Exercise directions ->
Using the entries below, give the count of lines that hold "happens". Say nothing besides the number.

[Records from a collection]

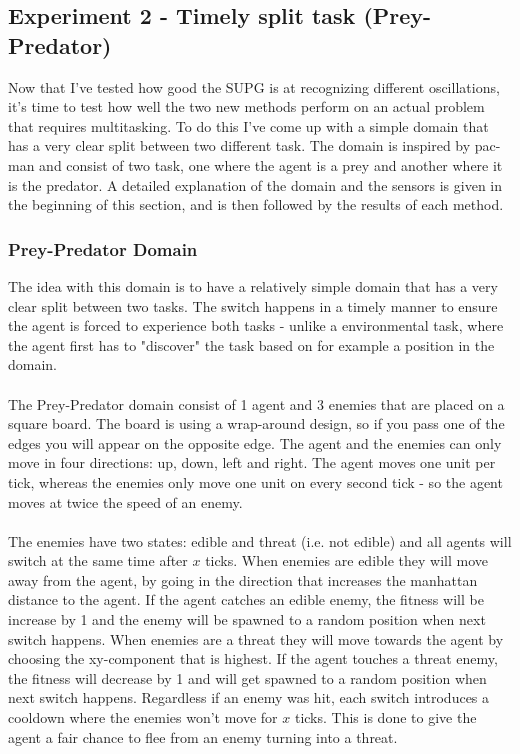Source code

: \documentclass[11pt, a4paper]{article}
\begin{document}
\subsection{Experiment 2 - Timely split task (Prey-Predator)}
Now that I've tested how good the SUPG is at recognizing different oscillations, it's time to test how well the two new methods perform on an actual problem that requires multitasking. To do this I've come up with a simple domain that has a very clear split between two different task. The domain is inspired by pac-man and consist of two task, one where the agent is a prey and another where it is the predator. A detailed explanation of the domain and the sensors is given in the beginning of this section, and is then followed by the results of each method. 
\subsubsection{Prey-Predator Domain}
The idea with this domain is to have a relatively simple domain that has a very clear split between two tasks. The switch happens in a timely manner to ensure the agent is forced to experience both tasks - unlike a environmental task, where the agent first has to "discover" the task based on for example a position in the domain.
\\
\\
The Prey-Predator domain consist of 1 agent and 3 enemies that are placed on a square board. The board is using a wrap-around design, so if you pass one of the edges you will appear on the opposite edge. The agent and the enemies can only move in four directions: up, down, left and right. The agent moves one unit per tick, whereas the enemies only move one unit on every second tick - so the agent moves at twice the speed of an enemy.
\\
\\
The enemies have two states: edible and threat (i.e. not edible) and all agents will switch at the same time after $ x $ ticks. When enemies are edible they will move away from the agent, by going in the direction that increases the manhattan distance to the agent. If the agent catches an edible enemy, the fitness will be increase by 1 and the enemy will be spawned to a random position when next switch happens. When enemies are a threat they will move towards the agent by choosing the xy-component that is highest. If the agent touches a threat enemy, the fitness will decrease by 1 and will get spawned to a random position when next switch happens. Regardless if an enemy was hit, each switch introduces a cooldown where the enemies won't move for $ x $ ticks. This is done to give the agent a fair chance to flee from an enemy turning into a threat.
\end{document}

Result of this exercise ->
2